Print prospectuses tend to group programmes of study into broader subject areas – there just isn’t space to give a detailed description of each and every course.

Online there is the potential to produce course catalogues containing detailed information about each programme. At Kent, our course catalogues contain programme pages but many of them would benefit from more detailed, programme-specific content.

Producing an effective online course catalogue is a chief goal of our work on the xcri-cap project. For us, the steps to achieving this are:

  • Developing a CMS with workflow – to store, manage and output course data online
  • Collating the necessary information about each programme, and
  • Establishing a suitable process for keeping online course information up-to-date throughout the year

These are undoubtedly steps worth taking when you consider that an aim of the xcri-cap project is to allow prospective students to compare courses from a range of institutions. More pressingly, from September 2012 all universities will be required to carry a KIS ‘widget’ (a sidebar) on each of their undergraduate programme web pages.

The widget will display course-specific data aimed at helping students to decide whether the course is right for them and will represent value for money.  Producing more bespoke programme pages will help us contextualise the KIS data and help inform the decision-making of prospective students. The better suited a student is to a course, the more likely they are to graduate with a well-earned degree.

So there’s everything to gain from providing accurate and bespoke course information online.   The question for is: how do we best achieve this? As readers of this blog will know, we are already developing a new course content management system. However, as many of us at the workshop agreed, it’s important  to keep sight of understanding, developing and refining the people-based processes which must lie at the heart of an efficient course information management system.

Standard

Improving the Modules Catalogue

Follow up demos of the Programmes Plant prototype application (see previous blog) went well and we have another technical sprint booked to begin on June 14th. This is a double sprint giving developers four weeks to work on the next version of the prototype. In preparation for this Mark Fendley, Scrum master and I met with customer representatives on Monday to refine user stories. Following a final sprint planning session on the first day of the sprint we will hand over to the developers to do their stuff.

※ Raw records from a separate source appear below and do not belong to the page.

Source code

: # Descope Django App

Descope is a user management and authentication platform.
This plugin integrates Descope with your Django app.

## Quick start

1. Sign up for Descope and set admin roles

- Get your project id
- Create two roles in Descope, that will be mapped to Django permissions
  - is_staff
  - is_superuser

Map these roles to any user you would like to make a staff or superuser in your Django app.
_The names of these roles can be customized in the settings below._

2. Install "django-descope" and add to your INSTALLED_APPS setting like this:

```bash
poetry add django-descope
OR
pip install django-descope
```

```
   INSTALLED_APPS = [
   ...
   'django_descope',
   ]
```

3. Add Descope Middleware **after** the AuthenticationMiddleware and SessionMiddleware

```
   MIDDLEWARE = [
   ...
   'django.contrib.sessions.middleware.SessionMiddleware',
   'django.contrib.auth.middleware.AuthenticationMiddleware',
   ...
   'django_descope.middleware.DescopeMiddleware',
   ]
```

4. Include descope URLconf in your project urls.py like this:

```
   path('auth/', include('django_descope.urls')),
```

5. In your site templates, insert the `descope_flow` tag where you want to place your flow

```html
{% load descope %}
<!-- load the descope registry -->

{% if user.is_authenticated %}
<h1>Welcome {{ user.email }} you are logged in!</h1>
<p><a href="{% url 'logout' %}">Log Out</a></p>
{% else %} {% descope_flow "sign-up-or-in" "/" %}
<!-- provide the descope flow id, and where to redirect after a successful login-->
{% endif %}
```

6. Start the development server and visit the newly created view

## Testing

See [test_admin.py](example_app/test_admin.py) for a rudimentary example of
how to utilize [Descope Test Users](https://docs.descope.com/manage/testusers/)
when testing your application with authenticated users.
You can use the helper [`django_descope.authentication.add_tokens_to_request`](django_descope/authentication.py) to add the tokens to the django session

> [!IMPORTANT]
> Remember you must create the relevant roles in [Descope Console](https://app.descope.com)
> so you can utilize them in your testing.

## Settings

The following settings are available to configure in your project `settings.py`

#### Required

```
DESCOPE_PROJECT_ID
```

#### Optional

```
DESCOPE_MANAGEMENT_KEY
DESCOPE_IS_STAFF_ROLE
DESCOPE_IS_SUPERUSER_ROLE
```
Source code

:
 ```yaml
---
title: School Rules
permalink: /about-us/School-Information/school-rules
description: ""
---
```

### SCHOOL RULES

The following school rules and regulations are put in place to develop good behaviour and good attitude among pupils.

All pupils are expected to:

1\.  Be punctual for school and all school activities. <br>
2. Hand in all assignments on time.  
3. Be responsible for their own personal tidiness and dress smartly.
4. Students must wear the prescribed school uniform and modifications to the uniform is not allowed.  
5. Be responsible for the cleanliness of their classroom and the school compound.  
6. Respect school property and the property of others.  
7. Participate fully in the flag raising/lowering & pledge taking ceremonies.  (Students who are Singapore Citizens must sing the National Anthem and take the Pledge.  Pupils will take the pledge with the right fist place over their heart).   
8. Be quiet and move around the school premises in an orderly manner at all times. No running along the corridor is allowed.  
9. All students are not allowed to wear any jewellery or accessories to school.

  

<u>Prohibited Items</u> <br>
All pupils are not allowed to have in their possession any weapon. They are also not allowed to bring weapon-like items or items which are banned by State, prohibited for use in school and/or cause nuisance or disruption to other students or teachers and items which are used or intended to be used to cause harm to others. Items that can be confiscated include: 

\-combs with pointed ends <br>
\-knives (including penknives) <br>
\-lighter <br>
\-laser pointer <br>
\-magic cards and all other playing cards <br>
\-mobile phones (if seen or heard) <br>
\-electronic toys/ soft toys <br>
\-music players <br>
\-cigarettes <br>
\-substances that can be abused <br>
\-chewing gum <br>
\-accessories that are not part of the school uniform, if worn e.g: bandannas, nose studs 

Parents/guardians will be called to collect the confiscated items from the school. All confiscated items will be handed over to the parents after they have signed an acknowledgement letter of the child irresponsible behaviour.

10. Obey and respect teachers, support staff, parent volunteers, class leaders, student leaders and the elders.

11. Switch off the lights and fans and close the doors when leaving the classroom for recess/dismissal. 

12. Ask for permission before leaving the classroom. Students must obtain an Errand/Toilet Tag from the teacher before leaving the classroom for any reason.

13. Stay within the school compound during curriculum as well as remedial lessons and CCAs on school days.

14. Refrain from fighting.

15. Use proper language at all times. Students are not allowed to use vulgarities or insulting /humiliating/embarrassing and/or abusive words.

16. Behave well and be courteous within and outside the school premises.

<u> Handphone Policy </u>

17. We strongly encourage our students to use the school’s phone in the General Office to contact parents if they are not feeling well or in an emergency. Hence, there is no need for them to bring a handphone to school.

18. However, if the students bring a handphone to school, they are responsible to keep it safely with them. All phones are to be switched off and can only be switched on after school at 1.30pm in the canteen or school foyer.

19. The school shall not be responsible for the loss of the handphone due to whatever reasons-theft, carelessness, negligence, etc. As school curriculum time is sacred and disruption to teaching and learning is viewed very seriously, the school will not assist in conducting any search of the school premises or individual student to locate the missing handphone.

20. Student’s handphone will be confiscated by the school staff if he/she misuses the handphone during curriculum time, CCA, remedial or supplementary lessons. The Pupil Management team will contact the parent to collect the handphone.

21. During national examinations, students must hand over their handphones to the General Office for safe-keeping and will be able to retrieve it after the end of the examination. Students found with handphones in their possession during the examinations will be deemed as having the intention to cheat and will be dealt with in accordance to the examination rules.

Meantime the project team have begun the work of looking at Kent’s module catalogue. It is beyond the scope of our XCRI-CAP project to deliver a new application to deal with modules. The current module catalogue software works well but we have identified a few possible improvements which are within the project’s remit.  Our project plan states that we will do some work to

  • improve data quality,
  • add or enhance searching, grouping and collections functionality and ;
  • clarify the purpose and remit of the Modules Catalogue.

Nick Thurston kicked off the practical work on this by running validation reports to identify ‘orphaned’ modules – the Student Data system appears to confirm they exist and are active but detail is missing from the Modules catalogue. (Details of these modules are available on the School or Faculty websites). The missing data is not evenly spread across the schools – but I shall not name names.  Now these anomalies have been identified the Faculties have been asked to rectify things but that is just the beginning. To have a lasting legacy the project will put in place workflows to try and ensure data stays in synch in the future.

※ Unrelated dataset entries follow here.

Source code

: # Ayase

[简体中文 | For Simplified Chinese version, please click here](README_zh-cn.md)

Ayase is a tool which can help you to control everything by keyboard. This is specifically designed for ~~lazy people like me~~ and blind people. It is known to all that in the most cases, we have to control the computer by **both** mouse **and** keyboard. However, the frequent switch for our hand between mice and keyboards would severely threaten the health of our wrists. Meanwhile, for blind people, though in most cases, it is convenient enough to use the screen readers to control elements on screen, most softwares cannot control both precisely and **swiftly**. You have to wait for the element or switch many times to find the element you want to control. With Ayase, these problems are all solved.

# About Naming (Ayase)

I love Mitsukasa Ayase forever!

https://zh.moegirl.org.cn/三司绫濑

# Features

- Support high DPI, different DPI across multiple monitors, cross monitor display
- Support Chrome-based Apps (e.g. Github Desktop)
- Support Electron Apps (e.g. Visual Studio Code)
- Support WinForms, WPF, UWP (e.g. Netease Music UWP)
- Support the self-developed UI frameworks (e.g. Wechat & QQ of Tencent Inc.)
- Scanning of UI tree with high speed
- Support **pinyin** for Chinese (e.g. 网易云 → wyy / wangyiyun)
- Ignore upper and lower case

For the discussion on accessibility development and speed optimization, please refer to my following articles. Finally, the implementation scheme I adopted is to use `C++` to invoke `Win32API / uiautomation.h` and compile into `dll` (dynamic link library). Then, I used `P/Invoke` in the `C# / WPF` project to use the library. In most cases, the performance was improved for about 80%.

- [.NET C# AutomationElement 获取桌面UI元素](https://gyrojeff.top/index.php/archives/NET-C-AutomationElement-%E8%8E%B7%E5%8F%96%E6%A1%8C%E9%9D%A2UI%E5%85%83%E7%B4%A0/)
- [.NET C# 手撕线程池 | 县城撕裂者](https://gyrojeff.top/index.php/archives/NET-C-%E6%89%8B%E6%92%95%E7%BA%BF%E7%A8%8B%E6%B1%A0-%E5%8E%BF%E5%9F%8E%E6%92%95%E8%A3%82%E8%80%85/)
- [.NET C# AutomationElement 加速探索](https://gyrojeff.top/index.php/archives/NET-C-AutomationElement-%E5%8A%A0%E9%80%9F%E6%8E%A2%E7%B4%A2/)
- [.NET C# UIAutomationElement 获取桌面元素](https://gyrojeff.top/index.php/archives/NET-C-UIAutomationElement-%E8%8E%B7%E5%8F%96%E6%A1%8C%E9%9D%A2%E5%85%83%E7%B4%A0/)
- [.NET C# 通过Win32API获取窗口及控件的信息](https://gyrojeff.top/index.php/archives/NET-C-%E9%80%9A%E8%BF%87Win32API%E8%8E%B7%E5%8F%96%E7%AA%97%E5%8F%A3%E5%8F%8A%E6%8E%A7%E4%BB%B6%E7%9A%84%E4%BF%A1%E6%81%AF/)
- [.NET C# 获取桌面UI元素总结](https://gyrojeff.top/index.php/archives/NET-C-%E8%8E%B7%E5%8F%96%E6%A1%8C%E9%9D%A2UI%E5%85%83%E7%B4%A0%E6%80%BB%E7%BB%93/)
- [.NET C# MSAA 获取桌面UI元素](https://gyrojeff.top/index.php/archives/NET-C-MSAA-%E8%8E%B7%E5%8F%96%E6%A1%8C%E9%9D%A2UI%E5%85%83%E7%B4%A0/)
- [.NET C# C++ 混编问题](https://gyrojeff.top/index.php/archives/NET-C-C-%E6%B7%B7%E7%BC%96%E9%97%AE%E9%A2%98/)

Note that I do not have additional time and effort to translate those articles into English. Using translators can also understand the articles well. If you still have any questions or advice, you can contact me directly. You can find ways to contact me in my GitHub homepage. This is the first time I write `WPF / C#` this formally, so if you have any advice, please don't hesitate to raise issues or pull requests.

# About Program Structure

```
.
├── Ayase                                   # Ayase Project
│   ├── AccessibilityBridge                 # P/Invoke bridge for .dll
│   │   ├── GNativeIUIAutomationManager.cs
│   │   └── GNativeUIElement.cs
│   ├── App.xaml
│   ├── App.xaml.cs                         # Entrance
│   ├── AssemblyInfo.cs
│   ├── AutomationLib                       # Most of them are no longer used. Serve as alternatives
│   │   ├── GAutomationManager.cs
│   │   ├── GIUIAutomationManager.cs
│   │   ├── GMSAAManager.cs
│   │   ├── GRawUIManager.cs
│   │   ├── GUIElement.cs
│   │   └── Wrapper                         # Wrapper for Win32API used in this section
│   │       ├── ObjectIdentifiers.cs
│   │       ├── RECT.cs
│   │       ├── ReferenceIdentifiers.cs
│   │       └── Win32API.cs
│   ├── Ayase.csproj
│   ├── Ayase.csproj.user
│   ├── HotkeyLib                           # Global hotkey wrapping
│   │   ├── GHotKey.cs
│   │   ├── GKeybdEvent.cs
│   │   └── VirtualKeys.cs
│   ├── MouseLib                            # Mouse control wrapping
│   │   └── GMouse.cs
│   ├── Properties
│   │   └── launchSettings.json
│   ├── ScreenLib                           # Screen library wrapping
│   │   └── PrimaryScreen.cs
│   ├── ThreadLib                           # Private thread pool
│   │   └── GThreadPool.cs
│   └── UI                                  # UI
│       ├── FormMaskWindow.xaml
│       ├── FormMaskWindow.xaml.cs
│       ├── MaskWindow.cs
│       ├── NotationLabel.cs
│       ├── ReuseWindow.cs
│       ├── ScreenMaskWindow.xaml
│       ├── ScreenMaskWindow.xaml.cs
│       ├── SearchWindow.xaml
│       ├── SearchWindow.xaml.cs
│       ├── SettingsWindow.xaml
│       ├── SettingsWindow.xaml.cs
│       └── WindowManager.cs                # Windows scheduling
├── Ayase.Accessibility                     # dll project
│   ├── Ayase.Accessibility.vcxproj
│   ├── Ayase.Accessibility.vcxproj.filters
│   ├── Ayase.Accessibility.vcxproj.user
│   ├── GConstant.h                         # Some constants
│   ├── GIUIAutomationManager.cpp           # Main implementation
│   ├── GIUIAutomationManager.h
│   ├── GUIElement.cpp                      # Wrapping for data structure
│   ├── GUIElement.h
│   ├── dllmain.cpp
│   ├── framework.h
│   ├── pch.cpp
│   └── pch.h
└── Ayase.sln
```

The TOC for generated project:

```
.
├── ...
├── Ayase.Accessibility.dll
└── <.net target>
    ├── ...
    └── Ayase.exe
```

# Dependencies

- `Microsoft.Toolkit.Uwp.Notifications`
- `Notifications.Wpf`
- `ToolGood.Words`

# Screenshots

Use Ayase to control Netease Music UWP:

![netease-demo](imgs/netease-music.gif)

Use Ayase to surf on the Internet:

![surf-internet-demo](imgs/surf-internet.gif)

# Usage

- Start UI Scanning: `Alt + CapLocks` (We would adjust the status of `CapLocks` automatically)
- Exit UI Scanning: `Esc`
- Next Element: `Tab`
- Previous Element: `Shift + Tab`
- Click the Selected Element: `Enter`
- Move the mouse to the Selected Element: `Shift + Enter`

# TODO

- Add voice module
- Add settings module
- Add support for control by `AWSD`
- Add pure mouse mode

It is interesting to observe that as a result of getting stakeholders from departments who deal with the different parts of the module and programmes lifecycle many of the problems identified at the beginning of the project can be solved almost immediately. For example: Person A says I need to know when X happens. Person B says well when X happens we send out an email to Y & Z. Shall I add you that list? One of the greatest values of projects like the Kent  XCRI project is that it gets people together and gives them the space to talk about things. In our busy day-to- day working lives we often just don’t find time for that.